The sentries at the main gate forgot to salute, so outlandish did he appear in his crimson Merduk armour. He turned over the options in his mind and finally pointed his horse’s nose towards the courtyards and towers of the Royal palace. His patron would, perhaps, be able to do something for him. He had passed the first test she had set him, at any rate.

 

“C OLONEL Corfe Cear-Inaf,” the chamberlain announced, a little wide-eyed.

The Queen Dowager turned from the window. Her hands fluttered up over her face and hair. “Show him in, Chares.”

Her chamber was warm with braziers and blood-coloured tapestries. A pair of maids sat quiet as mice in a corner. At a look from her they rose and left by a concealed door. She awaited him with regal poise, though her heart thumped faster in her breast, and she felt a winged lightness there she had not known in many years. It both cheered and irritated her.

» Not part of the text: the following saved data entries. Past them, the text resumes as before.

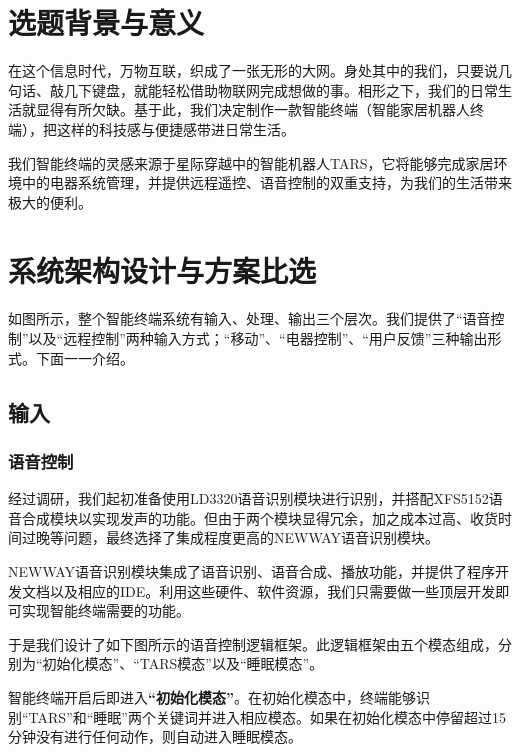 \section{选题背景与意义}
    \hspace{1.5em}在这个信息时代，万物互联，织成了一张无形的大网。身处其中的我们，只要说几句话、敲几下键盘，就能轻松借助物联网完成想做的事。相形之下，我们的日常生活就显得有所欠缺。基于此，我们决定制作一款智能终端（智能家居机器人终端），把这样的科技感与便捷感带进日常生活。

    \hspace{1.5em}我们智能终端的灵感来源于星际穿越中的智能机器人TARS，它将能够完成家居环境中的电器系统管理，并提供远程遥控、语音控制的双重支持，为我们的生活带来极大的便利。

\section{系统架构设计与方案比选}
    \hspace{1.5em}如图所示，整个智能终端系统有输入、处理、输出三个层次。我们提供了“语音控制”以及“远程控制”两种输入方式；“移动”、“电器控制”、“用户反馈”三种输出形式。下面一一介绍。
    \subsection{输入}
    \subsubsection{语音控制}
    \hspace{1.5em}经过调研，我们起初准备使用LD3320语音识别模块进行识别，并搭配XFS5152语音合成模块以实现发声的功能。但由于两个模块显得冗余，加之成本过高、收货时间过晚等问题，最终选择了集成程度更高的NEWWAY语音识别模块。

    \hspace{1.5em}NEWWAY语音识别模块集成了语音识别、语音合成、播放功能，并提供了程序开发文档以及相应的IDE。利用这些硬件、软件资源，我们只需要做一些顶层开发即可实现智能终端需要的功能。

    \hspace{1.5em}于是我们设计了如下图所示的语音控制逻辑框架。此逻辑框架由五个模态组成，分别为“初始化模态”、“TARS模态”以及“睡眠模态”。
    \newline 

    \hspace{1.5em}智能终端开启后即进入\textbf{“初始化模态”}。在初始化模态中，终端能够识别“TARS”和“睡眠”两个关键词并进入相应模态。如果在初始化模态中停留超过15分钟没有进行任何动作，则自动进入睡眠模态。
    \newline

He clumped in. He seemed to love that outlandish armour of his, but at least he had doffed the barbaric helm that went with it. He was a mud-stained, bloody harbinger of war, out of place, uncomfortable-looking. His face had aged ten years in the few weeks since she had seen him last. The light in his eyes actually unnerved her for a moment, she who had faced down kings. There was a strength and violence there she had not noted before, a reined-in savagery.

“So,” she said quietly. “You are back.”

“So it would seem.” Then he collected himself, and went down stiffly on one knee, clods of dirt falling from his boots. “Your majesty.”

“I told you before, I am ‘lady’ to you. Get up. You look tired.”

“Indeed, lady.” He rose as slowly as an old man. There was blood on him, she noted, and he stank of old sweat and horse and burning.